*Exercise prompt*: Within the following material, tally each line that contains the string "does". Give the tally only.

==== Data provided

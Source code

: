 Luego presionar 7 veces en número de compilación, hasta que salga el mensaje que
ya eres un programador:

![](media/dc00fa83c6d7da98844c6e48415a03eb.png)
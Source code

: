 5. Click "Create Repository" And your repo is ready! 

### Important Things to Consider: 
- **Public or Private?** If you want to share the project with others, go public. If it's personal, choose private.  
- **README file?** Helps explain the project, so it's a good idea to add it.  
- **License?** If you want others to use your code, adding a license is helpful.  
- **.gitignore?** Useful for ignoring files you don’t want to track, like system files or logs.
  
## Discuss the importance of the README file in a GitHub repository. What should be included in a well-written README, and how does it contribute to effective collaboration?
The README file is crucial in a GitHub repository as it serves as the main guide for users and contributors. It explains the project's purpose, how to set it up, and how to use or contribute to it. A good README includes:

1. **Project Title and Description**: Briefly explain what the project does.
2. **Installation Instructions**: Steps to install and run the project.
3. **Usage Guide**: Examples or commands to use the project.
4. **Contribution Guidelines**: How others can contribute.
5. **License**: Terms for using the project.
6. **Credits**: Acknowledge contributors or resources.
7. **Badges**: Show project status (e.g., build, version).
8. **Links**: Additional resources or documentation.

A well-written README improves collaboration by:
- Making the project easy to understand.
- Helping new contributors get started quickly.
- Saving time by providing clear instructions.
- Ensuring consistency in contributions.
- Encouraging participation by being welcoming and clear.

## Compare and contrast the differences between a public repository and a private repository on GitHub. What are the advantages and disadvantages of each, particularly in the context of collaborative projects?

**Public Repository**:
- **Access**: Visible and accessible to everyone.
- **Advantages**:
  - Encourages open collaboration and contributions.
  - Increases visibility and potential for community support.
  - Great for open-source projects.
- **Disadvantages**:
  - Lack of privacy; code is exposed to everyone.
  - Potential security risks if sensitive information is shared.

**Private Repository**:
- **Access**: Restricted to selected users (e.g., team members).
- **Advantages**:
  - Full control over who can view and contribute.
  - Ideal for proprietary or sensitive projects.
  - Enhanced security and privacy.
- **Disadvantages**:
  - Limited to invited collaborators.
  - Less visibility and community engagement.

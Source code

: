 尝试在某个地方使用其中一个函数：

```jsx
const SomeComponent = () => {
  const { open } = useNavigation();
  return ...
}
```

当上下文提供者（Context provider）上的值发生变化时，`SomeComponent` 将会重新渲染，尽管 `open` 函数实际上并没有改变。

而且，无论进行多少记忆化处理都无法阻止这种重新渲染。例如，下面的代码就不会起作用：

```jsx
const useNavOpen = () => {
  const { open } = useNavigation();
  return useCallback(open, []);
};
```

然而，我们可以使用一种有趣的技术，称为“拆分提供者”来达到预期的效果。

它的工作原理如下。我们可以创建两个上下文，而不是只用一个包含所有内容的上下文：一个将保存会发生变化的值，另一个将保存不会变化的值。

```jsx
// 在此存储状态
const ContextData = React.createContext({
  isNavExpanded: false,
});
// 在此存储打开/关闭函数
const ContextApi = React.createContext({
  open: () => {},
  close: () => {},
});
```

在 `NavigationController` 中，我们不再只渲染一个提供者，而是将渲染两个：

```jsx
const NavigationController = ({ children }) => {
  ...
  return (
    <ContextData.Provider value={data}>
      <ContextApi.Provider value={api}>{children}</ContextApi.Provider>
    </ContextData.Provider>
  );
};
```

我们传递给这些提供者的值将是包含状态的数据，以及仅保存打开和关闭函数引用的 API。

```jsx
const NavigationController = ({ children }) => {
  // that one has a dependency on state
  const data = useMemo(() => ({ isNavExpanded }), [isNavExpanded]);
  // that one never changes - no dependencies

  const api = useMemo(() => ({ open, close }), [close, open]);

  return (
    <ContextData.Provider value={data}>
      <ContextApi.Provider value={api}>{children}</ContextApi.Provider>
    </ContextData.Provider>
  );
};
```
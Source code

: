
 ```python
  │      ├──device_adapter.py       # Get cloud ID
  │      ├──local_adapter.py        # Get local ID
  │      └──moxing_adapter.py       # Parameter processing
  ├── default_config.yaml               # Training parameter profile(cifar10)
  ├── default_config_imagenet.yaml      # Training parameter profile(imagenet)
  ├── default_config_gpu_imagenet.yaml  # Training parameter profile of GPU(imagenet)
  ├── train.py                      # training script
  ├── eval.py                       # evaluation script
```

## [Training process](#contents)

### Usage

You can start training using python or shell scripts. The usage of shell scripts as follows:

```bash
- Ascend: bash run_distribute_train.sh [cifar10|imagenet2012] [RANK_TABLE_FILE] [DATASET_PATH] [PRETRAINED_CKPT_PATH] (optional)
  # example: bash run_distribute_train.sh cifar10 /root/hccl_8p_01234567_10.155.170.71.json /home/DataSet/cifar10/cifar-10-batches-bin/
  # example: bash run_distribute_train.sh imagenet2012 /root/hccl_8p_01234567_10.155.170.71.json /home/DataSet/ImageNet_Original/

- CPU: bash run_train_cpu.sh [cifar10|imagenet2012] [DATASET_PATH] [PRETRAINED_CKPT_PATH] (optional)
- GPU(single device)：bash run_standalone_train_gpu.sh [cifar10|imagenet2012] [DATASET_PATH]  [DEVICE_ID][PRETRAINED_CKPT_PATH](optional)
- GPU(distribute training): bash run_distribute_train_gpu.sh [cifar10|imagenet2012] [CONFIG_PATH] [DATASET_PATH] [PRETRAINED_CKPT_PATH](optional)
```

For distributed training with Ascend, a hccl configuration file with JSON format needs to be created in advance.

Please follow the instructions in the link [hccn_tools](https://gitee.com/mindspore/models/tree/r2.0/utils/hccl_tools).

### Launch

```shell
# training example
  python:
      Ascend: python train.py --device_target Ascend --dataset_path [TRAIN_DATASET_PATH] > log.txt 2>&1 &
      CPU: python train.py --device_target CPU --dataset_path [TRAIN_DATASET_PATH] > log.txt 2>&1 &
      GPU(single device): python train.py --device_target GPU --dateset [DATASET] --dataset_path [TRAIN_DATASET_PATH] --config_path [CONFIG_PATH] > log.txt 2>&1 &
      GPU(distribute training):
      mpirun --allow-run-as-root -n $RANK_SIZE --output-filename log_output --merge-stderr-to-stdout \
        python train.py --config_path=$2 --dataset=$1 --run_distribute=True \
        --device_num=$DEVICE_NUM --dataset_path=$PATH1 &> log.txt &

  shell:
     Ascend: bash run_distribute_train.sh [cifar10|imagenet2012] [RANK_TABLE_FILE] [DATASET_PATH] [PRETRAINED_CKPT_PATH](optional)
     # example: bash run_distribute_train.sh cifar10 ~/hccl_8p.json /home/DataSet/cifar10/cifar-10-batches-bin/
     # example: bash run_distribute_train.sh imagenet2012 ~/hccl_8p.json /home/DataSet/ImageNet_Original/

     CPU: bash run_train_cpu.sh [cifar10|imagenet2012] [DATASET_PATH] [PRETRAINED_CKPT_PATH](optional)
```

========

*Task response*: 2